Return each line below holding the string "обработки".
══ Data provided ══
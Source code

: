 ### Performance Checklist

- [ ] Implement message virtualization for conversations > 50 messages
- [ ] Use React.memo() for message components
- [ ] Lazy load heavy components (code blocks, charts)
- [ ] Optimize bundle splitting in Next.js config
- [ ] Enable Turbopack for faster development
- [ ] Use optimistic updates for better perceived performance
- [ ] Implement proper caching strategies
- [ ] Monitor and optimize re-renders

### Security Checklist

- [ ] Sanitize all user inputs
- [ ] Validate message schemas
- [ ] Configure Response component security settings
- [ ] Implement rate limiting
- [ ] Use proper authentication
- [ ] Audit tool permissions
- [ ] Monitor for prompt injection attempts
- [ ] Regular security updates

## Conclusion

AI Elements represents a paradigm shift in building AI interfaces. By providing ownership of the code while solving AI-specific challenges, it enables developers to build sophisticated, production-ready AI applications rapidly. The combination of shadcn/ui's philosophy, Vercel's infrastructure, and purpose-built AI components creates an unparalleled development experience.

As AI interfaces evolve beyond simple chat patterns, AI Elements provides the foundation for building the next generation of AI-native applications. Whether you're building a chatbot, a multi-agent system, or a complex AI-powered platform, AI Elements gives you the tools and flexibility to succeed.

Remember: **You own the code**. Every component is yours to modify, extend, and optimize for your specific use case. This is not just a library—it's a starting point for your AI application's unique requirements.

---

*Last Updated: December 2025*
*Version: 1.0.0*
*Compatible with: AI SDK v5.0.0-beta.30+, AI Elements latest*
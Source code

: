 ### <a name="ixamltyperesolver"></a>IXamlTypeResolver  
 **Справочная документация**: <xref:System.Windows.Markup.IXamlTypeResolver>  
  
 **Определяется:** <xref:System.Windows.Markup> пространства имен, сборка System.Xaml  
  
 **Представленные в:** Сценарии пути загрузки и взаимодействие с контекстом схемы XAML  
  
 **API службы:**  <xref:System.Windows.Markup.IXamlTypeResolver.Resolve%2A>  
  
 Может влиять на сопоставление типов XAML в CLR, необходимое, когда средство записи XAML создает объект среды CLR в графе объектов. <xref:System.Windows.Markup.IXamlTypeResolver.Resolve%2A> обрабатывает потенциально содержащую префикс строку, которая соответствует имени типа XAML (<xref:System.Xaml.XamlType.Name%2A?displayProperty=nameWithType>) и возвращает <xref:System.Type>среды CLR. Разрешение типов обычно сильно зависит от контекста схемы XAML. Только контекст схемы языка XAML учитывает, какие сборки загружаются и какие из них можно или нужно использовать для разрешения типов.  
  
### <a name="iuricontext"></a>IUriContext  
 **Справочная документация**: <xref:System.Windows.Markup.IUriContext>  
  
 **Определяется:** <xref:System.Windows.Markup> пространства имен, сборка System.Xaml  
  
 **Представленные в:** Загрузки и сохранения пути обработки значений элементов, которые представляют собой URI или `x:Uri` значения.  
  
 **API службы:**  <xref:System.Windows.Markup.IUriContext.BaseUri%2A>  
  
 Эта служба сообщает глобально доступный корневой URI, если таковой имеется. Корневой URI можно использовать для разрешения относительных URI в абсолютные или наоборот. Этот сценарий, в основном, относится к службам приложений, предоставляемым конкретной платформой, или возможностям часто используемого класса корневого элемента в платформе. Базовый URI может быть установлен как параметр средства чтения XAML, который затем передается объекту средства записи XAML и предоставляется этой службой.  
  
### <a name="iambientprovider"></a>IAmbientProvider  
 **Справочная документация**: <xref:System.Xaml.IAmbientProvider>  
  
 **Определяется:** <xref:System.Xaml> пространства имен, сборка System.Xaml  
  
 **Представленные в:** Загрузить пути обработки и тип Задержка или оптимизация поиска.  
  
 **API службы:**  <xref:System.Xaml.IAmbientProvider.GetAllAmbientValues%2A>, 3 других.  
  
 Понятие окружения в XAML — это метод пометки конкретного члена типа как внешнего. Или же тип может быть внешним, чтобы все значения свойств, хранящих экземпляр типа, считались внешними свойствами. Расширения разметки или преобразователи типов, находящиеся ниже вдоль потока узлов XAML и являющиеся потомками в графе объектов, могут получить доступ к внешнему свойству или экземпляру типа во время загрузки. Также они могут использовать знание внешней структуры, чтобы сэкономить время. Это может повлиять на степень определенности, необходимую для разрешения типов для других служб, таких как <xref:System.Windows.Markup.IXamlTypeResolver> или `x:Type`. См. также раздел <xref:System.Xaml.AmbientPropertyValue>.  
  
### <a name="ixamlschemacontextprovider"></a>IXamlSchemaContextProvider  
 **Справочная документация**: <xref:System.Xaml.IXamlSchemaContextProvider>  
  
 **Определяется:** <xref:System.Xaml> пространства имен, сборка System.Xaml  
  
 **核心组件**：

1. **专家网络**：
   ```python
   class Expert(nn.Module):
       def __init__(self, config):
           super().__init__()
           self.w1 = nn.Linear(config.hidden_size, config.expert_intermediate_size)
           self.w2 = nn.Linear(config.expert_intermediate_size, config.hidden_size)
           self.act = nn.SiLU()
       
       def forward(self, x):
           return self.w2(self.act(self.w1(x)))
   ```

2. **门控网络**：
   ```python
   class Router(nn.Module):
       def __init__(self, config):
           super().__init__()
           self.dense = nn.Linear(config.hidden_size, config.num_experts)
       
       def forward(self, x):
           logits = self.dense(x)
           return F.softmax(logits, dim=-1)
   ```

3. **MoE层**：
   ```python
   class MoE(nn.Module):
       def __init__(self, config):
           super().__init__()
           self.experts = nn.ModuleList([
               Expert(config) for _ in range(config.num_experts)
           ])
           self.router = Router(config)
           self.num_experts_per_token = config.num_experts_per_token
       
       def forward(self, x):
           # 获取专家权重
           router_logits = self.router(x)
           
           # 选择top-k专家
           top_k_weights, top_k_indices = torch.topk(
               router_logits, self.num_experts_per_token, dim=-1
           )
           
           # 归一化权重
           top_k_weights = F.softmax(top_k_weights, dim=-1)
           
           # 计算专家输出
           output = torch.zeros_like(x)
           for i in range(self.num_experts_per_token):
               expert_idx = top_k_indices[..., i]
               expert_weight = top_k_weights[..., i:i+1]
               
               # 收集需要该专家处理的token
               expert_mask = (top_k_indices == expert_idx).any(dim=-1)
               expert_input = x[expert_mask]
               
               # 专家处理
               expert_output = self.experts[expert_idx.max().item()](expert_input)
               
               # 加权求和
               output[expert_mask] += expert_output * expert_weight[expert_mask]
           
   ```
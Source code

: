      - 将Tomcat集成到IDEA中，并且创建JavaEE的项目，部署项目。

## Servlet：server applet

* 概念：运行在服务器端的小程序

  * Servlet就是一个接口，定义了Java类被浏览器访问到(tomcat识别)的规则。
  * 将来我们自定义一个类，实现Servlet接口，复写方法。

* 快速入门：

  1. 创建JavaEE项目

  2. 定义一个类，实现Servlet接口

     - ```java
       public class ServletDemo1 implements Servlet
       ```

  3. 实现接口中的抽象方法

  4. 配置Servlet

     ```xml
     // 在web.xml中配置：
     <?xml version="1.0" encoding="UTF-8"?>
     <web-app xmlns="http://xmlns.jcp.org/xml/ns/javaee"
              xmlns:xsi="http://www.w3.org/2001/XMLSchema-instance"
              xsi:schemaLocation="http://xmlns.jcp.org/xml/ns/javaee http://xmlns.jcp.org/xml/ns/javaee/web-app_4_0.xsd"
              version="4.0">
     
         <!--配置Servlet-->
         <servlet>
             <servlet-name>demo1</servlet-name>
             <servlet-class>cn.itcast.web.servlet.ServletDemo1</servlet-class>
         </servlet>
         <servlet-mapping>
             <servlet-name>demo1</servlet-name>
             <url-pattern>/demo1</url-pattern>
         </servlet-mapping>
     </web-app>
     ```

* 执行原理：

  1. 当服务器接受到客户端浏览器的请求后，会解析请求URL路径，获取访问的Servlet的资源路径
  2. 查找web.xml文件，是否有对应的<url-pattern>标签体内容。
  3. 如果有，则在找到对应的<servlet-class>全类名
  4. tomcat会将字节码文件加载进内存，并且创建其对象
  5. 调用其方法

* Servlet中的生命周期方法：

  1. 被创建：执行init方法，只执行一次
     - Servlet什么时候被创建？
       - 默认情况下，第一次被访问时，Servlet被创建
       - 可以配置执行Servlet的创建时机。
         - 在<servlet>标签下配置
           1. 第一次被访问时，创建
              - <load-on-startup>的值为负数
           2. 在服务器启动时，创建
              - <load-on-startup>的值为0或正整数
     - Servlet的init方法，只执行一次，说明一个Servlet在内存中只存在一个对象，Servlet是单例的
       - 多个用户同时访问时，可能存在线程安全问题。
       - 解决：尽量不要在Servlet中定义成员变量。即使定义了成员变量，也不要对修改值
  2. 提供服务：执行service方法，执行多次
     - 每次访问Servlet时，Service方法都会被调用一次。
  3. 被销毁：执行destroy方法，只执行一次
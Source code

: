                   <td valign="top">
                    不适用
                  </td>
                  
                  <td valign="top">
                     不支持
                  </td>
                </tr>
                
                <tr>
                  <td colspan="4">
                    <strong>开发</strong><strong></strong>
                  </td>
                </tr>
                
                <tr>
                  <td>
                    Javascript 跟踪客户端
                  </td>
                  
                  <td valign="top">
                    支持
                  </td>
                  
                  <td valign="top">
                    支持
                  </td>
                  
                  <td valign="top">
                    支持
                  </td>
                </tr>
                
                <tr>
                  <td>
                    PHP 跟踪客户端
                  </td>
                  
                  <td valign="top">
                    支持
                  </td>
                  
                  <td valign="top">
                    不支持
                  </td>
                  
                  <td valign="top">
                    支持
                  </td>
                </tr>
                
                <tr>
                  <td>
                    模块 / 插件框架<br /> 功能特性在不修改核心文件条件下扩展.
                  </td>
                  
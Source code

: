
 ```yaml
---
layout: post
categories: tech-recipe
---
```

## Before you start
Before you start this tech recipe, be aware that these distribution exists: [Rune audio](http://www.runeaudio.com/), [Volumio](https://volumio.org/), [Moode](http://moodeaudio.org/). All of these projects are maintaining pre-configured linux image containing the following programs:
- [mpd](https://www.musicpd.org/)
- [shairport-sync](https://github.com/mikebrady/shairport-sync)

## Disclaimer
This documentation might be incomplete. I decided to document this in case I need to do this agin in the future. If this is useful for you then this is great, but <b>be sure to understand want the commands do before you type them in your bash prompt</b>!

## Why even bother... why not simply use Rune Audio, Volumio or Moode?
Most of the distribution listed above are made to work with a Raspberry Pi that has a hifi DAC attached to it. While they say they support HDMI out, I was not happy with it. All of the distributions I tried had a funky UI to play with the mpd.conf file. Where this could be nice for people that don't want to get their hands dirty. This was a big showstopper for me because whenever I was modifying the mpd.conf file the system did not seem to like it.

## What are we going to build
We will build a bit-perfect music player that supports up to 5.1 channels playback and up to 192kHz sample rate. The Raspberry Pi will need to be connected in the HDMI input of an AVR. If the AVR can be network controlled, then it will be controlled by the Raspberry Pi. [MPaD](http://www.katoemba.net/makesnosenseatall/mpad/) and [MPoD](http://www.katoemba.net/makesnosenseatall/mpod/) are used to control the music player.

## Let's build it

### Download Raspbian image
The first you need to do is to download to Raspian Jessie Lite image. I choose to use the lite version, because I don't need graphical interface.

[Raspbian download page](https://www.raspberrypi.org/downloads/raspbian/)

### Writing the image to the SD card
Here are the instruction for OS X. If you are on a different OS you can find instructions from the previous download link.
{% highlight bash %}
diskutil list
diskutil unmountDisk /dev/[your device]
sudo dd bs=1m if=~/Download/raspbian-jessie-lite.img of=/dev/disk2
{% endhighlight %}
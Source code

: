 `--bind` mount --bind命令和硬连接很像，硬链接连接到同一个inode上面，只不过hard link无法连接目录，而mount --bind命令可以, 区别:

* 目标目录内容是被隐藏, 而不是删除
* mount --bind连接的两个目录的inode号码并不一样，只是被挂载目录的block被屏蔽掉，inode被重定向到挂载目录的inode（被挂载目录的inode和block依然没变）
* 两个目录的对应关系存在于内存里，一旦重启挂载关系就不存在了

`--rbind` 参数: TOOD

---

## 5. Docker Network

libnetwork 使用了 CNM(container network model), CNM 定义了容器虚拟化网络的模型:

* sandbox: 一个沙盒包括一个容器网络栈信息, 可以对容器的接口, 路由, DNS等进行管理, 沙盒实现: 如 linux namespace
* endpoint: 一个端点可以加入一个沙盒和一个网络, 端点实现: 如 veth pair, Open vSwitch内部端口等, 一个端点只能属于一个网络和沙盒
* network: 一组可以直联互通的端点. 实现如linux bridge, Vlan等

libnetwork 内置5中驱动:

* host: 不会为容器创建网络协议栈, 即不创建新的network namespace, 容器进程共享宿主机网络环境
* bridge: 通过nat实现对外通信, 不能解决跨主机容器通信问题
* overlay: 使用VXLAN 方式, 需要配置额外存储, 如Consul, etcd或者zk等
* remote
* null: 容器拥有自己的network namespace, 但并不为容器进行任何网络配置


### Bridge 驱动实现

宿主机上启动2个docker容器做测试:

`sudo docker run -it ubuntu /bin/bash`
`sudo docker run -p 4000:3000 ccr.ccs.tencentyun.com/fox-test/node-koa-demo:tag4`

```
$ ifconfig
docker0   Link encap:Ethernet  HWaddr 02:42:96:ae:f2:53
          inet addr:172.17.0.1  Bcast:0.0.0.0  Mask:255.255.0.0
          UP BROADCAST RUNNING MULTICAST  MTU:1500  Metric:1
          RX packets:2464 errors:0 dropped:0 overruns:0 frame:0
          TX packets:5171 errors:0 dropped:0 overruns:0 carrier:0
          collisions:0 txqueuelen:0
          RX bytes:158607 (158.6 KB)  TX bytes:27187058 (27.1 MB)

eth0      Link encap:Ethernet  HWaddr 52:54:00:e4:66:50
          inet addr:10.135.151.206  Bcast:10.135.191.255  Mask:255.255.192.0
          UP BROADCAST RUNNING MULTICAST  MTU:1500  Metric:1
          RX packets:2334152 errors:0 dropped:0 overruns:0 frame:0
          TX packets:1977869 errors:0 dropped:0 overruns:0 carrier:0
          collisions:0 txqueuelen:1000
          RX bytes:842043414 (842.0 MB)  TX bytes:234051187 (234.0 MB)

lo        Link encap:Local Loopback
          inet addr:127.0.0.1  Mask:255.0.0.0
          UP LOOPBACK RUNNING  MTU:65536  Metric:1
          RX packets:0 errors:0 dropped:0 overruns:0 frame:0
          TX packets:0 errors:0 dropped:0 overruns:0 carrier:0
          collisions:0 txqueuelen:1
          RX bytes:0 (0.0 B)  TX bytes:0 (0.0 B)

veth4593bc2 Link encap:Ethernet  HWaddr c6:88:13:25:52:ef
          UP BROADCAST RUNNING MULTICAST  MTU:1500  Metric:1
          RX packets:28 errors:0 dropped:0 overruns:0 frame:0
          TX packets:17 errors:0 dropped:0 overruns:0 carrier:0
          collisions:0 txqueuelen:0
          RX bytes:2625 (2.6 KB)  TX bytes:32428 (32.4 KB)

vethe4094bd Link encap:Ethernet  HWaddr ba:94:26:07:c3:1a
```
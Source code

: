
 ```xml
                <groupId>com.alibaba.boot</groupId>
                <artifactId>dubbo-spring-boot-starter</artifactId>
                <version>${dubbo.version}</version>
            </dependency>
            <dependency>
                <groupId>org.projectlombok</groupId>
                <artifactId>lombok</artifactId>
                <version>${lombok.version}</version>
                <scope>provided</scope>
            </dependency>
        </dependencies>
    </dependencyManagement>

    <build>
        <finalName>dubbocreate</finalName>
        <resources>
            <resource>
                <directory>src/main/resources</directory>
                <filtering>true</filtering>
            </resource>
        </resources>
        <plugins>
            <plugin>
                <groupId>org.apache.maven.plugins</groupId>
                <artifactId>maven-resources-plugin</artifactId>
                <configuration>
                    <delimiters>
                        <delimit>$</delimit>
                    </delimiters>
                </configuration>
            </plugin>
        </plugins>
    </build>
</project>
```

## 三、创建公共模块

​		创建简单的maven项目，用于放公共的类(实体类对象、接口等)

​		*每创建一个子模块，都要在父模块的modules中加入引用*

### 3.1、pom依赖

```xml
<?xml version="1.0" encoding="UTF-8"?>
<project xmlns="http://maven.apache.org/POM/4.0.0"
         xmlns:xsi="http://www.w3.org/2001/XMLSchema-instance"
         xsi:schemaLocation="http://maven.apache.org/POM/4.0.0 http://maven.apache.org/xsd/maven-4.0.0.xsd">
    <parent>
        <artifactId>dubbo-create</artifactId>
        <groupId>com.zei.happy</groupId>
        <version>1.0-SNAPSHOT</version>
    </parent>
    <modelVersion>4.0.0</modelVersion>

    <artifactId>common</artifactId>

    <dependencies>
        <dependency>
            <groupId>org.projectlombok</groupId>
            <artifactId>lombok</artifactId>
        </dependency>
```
═══
Solution to this task -
 **Представленные в:** Загрузки и сохранения пути обработки значений элементов, которые представляют собой URI или `x:Uri` значения.  
 **Представленные в:** Загрузить пути обработки и тип Задержка или оптимизация поиска.  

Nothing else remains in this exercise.